Cablegate: Consular Response to Terrorist Attacks In

This record is a partial extract of the original cable. The full text of the original cable is not available.





SUBJECT: Consular response to Terrorist attacks in
Madrid on March 11, 2004: Lessons Learned


1. Summary: March 11, 2004, eleven bombs went off in
Madrid, killing 191 people and injuring almost 1,500 in
a series of attacks on commuter trains coming into
Madrid and at three separate train stations between
7:30 and 8:00 am. Both the Consular Section and
Embassy went into immediate action. The Consular
Section had three major goals the first day: obtaining
information, communicating that information, and
providing assistance. By the second day, those goals
changed to: providing assistance, verifying
information, and communicating broader information. In
addition, attaining information about the alleged
perpetrators was essential so the visa unit could check
for lookout information we might have on those
individuals. The following is a summary of actions
taken by the consular section in response to the
terrorist attack, and we hope can serve as a helpful
framework for other consular sections. End Summary.

Obtaining Information

2. The consular section immediately recognized their
need to know what had happened and if there were any
American citizen victims. We came together as a group
for a brief meeting at OOB, we shared the information
we had individually gathered, and specific tasks were
assigned. All of us were in shock, many concerned
about family and friends, and coming together as a
section initially was an important first step. Through
regular group meetings and clear assignment of duties,
everyone contributed to our ability to respond as a
team to the crisis. Some staff performed regular duties
like interviewing the visa and passport applicants who
appeared for service.

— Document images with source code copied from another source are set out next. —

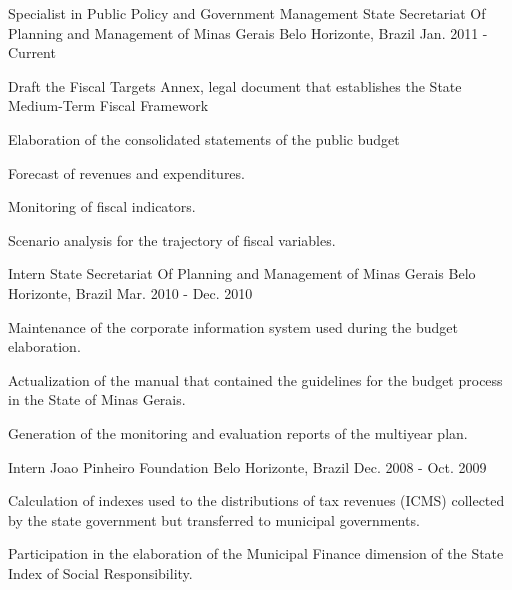 \begin{cventries}
  \cventry
    {Specialist in Public Policy and Government Management}
    {State Secretariat Of Planning and Management of Minas Gerais}
    {Belo Horizonte, Brazil}
    {Jan. 2011 - Current}
    {
      \begin{cvitems}
        \item {Draft the Fiscal Targets Annex, legal document that establishes the State Medium-Term Fiscal Framework}
        \item {Elaboration of the consolidated statements of the public budget}
        \item {Forecast of revenues and expenditures.}
        \item {Monitoring of fiscal indicators.}
        \item {Scenario analysis for the trajectory of fiscal variables.}
      \end{cvitems}
    }
  \cventry
    {Intern}
    {State Secretariat Of Planning and Management of Minas Gerais}
    {Belo Horizonte, Brazil}
    {Mar. 2010 - Dec. 2010}
    {
      \begin{cvitems}
        \item {Maintenance of the corporate information system used during the budget elaboration.}
        \item {Actualization of the manual that contained the guidelines for the budget process in the State of Minas Gerais.}
        \item {Generation of the monitoring and evaluation reports of the multiyear plan.}
      \end{cvitems}
    }
    \cventry
    {Intern}
    {Joao Pinheiro Foundation}
    {Belo Horizonte, Brazil}
    {Dec. 2008 - Oct. 2009}
    {
      \begin{cvitems}
        \item {Calculation of indexes used to the distributions of tax revenues (ICMS) collected by the state government but transferred to municipal governments.}
        \item {Participation in the elaboration of the Municipal Finance dimension of the State Index of Social Responsibility.}
      \end{cvitems}
    }  
\end{cventries}
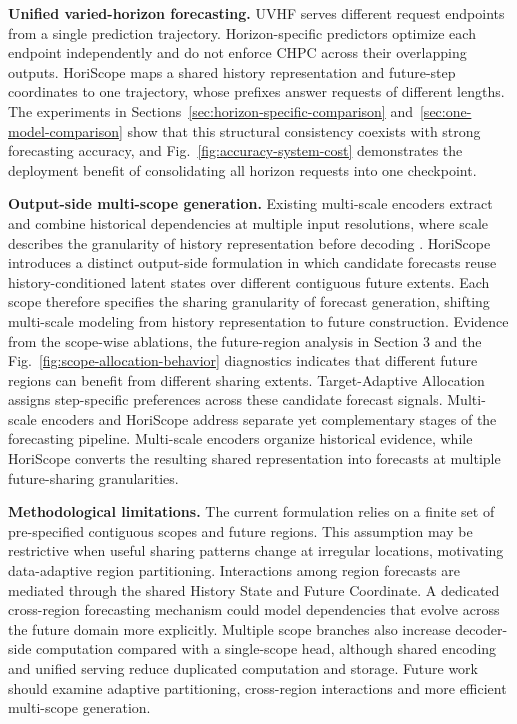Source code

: \documentclass[final,3p,times]{elsarticle}
\begin{document}
\textbf{Unified varied-horizon forecasting.} UVHF serves different request endpoints from a single prediction trajectory. Horizon-specific predictors optimize each endpoint independently and do not enforce CHPC across their overlapping outputs. HoriScope maps a shared history representation and future-step coordinates to one trajectory, whose prefixes answer requests of different lengths. The experiments in Sections~\ref{sec:horizon-specific-comparison} and~\ref{sec:one-model-comparison} show that this structural consistency coexists with strong forecasting accuracy, and Fig.~\ref{fig:accuracy-system-cost} demonstrates the deployment benefit of consolidating all horizon requests into one checkpoint.

\textbf{Output-side multi-scope generation.} Existing multi-scale encoders extract and combine historical dependencies at multiple input resolutions, where scale describes the granularity of history representation before decoding \citep{challu2023nhits,chen2024pathformer,wang2024timemixer}. HoriScope introduces a distinct output-side formulation in which candidate forecasts reuse history-conditioned latent states over different contiguous future extents. Each scope therefore specifies the sharing granularity of forecast generation, shifting multi-scale modeling from history representation to future construction. Evidence from the scope-wise ablations, the future-region analysis in Section 3 and the Fig.~\ref{fig:scope-allocation-behavior} diagnostics indicates that different future regions can benefit from different sharing extents. Target-Adaptive Allocation assigns step-specific preferences across these candidate forecast signals. Multi-scale encoders and HoriScope address separate yet complementary stages of the forecasting pipeline. Multi-scale encoders organize historical evidence, while HoriScope converts the resulting shared representation into forecasts at multiple future-sharing granularities.

\textbf{Methodological limitations.} The current formulation relies on a finite set of pre-specified contiguous scopes and future regions. This assumption may be restrictive when useful sharing patterns change at irregular locations, motivating data-adaptive region partitioning. Interactions among region forecasts are mediated through the shared History State and Future Coordinate. A dedicated cross-region forecasting mechanism could model dependencies that evolve across the future domain more explicitly. Multiple scope branches also increase decoder-side computation compared with a single-scope head, although shared encoding and unified serving reduce duplicated computation and storage. Future work should examine adaptive partitioning, cross-region interactions and more efficient multi-scope generation.
\end{document}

Processing these routine walk-
ins and pre-scheduled visa interviews, was critical to
providing a semblance of normality and freed up other
staff to focus on crisis response tasks. We recognized
that it was vitally important that everyone felt he/she
was doing valuable work and through the clear
designation of tasks and maintaining office
communication through frequent short meetings to touch
base, the sense of teamwork was enhanced.

-One FSN tracked news reports and recorded solid
leads and factual development. Radio and TV
monitors in the Consular Section were tuned into
different major news sources. They provided us
with a source of immediate information and
prevented us from falling behind in communal
updates. One FSN's task was to gather and
corroborate the information coming from the
various sources allowing us to be sure we had
accurate and timely information.

-Each person was asked to reach out to his/her
best contacts in local police, media and emergency
assistance providers. (For example, someone might
have had a friend/relative working at the train
station or in the press at the scene.) These
informal contacts created a network of resources
for information, which was not available through
media broadcasts.

-Given that we have a large number of student
groups, we had our intern reach out to directors
of major university programs to ask them to
confirm the welfare of their students. We could
use this information in responding to calls, e.g.
Syracuse University, NYU, Arizona State, Oberlin,
etc. have been contacted and confirmed all their
students are OK. (Throughout the year we maintain
an active outreach program with the Universities,
and the good contacts with program directors
really helped us in this situation.)

-Throughout the day we used an email collective
among consular section chiefs in Madrid to share
information continually, touching base on reported
injuries/deaths and on travel advice.

-One FSN and one FSO kept track of all the call-in
sheets (see item on Talking Points below), to see
if any likely victims could be identified from
information provided by callers.

-The Spanish government put a list of injured
victims who had been identified on the Internet.
We were able to search that site and provide the
reference to callers so they could check

-The FSOs began running the Internet list of
injured victims through PIERS to see if we could
find any matches. We would print out and call
likely matches, and we were able to eliminate a
number of possible victims in this way, when we
could confirm that the match in PIERS was safe and
sound. FSNs ran any possible hits through the ACS
registration system

-About 3pm, the CG and Senior ACS FSN went to the
three major hospitals providing assistance to the
majority of victims and to the morgue to search
for American victims. We offered to be alert to
other foreign victims who might come to our
attention, and told the other consular section
chiefs at other embassies in Madrid through our CG
email collective.

Communicating Information

3. We found that obtaining information and
communicating that information regularly were
inextricably linked. Both the Department and the front
office were eager for any concrete information about
victims. We provided regular reports throughout the

-First we called the Operations Center and asked
to speak to the Consular Duty officer to inform
her of the bombings. We had limited information,
but this served as a heads up to establish a line
of communication.

-Each section/agency in the embassy was asked to
confirm that all staff were accounted for. We
told everyone in the embassy to call home to be
sure our families were ok and to inform our
families of our own well being.

-We contacted colleagues at other embassies in
Madrid through an email collective among consular
section chiefs, which was already established and
active. This group was very supportive and email
allowed us to keep track without waiting for calls
to go through. Phone systems were disrupted most
of the day.

-The Embassy held an early morning briefing and
arranged for an all agency EAC for early

-The Ambassador held an embassy wide town meeting
in the afternoon.

-We drafted talking points for callers, with a
standard set of questions attached: Who is
calling, who are you calling about, why are you
concerned (i.e. what makes you think your
friend/relative might have been in the train),
contact information for all parties, date and time
of the call and who took the call. These talking
points were distributed throughout the embassy and
sent to OCS for them to send on to the US phone
information line. We wanted to provide
information and obtain information efficiently and
to keep track of everything in a usable format.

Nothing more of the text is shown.